What the task requires:
Scan the records below and copy every line that contains the string "project".

Data records:
▶

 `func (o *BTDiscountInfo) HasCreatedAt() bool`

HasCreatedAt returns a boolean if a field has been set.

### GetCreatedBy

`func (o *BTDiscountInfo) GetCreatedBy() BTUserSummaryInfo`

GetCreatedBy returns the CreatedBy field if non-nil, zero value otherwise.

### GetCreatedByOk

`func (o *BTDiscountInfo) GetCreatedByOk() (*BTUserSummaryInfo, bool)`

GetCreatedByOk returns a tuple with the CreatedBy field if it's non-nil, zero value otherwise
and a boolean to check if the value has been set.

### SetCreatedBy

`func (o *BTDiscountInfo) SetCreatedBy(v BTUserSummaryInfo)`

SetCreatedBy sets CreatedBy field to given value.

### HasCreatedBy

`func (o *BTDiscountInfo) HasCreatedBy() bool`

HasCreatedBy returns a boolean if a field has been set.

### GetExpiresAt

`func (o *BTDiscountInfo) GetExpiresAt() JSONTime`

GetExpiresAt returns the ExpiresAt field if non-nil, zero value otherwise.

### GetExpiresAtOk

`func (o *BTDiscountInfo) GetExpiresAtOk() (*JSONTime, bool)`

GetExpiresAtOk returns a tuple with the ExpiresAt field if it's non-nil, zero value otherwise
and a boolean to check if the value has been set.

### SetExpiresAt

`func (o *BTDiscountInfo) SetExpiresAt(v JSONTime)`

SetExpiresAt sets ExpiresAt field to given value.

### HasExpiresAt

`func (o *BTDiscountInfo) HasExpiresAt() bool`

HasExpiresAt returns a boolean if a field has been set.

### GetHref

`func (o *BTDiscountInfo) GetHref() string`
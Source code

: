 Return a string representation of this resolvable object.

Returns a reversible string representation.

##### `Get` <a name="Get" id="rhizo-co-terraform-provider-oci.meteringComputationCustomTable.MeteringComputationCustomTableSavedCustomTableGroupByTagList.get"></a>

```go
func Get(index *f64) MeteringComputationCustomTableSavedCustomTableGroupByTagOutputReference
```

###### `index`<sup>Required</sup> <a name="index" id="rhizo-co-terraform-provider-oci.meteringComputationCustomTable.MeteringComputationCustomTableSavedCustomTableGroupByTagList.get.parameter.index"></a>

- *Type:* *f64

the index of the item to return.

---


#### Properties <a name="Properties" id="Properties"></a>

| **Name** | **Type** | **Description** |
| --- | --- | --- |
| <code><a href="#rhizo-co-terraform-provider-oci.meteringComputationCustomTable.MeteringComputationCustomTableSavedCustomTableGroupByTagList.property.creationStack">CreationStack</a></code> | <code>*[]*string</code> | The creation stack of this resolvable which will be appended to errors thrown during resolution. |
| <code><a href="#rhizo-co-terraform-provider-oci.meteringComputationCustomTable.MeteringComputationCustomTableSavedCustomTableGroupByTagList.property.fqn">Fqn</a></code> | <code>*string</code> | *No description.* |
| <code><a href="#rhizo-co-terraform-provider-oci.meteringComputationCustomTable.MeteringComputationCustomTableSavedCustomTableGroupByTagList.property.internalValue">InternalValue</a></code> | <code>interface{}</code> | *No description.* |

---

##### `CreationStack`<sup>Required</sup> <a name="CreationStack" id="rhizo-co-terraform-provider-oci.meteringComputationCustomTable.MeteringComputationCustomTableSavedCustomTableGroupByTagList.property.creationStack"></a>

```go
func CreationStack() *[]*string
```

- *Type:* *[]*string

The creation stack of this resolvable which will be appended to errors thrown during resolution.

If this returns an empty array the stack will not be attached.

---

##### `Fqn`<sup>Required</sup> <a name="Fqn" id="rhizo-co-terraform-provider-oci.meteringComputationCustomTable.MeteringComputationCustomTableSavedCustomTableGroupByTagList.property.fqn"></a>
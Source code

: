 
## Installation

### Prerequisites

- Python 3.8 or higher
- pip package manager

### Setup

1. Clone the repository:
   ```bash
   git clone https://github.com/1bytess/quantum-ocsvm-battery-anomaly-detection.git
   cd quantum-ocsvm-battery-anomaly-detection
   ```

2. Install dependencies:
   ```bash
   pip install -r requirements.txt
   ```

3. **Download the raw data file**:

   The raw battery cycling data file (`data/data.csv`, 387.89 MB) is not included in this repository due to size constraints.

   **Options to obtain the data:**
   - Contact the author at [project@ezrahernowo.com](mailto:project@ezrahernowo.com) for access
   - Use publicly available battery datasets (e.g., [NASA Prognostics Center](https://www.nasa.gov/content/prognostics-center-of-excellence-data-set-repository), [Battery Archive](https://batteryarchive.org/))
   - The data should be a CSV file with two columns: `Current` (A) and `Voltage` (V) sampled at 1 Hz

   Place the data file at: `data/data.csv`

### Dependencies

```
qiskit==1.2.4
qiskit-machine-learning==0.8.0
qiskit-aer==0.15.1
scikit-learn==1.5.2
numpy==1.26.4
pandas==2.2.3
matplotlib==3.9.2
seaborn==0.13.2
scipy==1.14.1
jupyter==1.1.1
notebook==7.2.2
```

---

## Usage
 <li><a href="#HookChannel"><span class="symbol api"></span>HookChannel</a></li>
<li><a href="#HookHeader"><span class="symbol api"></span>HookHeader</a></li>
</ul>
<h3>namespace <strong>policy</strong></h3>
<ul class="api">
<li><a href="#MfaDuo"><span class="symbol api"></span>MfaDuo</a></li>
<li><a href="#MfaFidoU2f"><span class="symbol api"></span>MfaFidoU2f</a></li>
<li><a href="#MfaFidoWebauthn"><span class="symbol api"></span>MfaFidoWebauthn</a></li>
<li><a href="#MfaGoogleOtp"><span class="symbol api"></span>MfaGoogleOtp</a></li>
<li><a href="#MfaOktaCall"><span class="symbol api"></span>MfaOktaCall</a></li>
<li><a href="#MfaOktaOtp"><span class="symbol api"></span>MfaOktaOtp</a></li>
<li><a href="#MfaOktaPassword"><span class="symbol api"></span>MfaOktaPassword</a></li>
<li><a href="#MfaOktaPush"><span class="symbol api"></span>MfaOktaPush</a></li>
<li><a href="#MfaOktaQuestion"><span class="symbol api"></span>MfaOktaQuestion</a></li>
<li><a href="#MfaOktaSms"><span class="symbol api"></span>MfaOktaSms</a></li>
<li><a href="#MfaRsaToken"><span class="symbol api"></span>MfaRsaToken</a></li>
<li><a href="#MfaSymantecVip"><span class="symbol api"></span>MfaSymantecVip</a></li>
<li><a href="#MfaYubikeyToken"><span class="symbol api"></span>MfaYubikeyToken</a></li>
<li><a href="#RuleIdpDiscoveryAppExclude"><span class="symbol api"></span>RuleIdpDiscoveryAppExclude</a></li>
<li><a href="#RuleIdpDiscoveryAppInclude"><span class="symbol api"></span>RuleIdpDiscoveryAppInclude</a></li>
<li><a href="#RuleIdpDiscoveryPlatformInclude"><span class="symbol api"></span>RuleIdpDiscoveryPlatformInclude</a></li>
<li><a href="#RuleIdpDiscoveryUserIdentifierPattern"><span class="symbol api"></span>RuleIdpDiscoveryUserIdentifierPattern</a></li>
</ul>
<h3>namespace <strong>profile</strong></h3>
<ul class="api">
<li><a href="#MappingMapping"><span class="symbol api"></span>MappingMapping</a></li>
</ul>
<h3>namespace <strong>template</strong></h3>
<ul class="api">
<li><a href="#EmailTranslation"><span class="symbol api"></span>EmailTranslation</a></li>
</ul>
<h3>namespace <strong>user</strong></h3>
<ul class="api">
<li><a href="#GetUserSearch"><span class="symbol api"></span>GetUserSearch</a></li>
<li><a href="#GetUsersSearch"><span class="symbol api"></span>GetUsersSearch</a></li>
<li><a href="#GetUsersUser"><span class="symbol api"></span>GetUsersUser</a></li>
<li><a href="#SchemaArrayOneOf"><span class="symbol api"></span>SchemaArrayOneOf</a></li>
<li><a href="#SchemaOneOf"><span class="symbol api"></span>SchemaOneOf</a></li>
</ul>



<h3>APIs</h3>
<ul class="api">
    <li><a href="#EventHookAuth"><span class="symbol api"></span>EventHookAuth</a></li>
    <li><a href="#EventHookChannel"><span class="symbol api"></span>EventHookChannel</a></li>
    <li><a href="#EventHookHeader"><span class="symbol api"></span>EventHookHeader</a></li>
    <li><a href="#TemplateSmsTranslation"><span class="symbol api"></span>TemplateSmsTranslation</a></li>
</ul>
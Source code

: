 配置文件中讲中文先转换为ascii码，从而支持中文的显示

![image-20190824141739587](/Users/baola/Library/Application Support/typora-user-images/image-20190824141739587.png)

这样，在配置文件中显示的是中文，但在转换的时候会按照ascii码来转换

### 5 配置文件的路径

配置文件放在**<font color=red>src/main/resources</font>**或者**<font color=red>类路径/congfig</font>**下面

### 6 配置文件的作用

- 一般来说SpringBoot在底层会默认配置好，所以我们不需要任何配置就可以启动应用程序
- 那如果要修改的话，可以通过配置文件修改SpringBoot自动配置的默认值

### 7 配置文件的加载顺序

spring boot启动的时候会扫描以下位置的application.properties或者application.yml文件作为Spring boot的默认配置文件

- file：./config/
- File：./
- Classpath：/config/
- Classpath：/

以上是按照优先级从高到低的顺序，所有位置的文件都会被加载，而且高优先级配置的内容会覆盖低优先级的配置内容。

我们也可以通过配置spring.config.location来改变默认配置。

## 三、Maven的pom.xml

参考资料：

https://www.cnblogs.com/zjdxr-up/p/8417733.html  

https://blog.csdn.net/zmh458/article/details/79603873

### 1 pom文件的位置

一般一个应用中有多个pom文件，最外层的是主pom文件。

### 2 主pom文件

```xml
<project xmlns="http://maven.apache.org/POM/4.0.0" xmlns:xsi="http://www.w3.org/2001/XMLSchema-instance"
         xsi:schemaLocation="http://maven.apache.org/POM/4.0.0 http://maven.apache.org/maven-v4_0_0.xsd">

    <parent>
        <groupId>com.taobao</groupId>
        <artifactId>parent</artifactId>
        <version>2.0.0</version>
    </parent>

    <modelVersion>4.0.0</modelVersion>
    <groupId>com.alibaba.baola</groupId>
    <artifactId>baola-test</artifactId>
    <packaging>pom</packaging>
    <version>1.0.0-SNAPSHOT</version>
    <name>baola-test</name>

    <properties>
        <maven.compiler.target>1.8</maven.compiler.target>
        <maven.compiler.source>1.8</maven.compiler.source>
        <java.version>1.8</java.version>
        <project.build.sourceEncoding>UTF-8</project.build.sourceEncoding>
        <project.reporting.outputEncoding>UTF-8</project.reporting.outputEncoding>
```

◀

Reply:
   - Contact the author at [project@ezrahernowo.com](mailto:project@ezrahernowo.com) for access
<project xmlns="http://maven.apache.org/POM/4.0.0" xmlns:xsi="http://www.w3.org/2001/XMLSchema-instance"
        <project.build.sourceEncoding>UTF-8</project.build.sourceEncoding>
        <project.reporting.outputEncoding>UTF-8</project.reporting.outputEncoding>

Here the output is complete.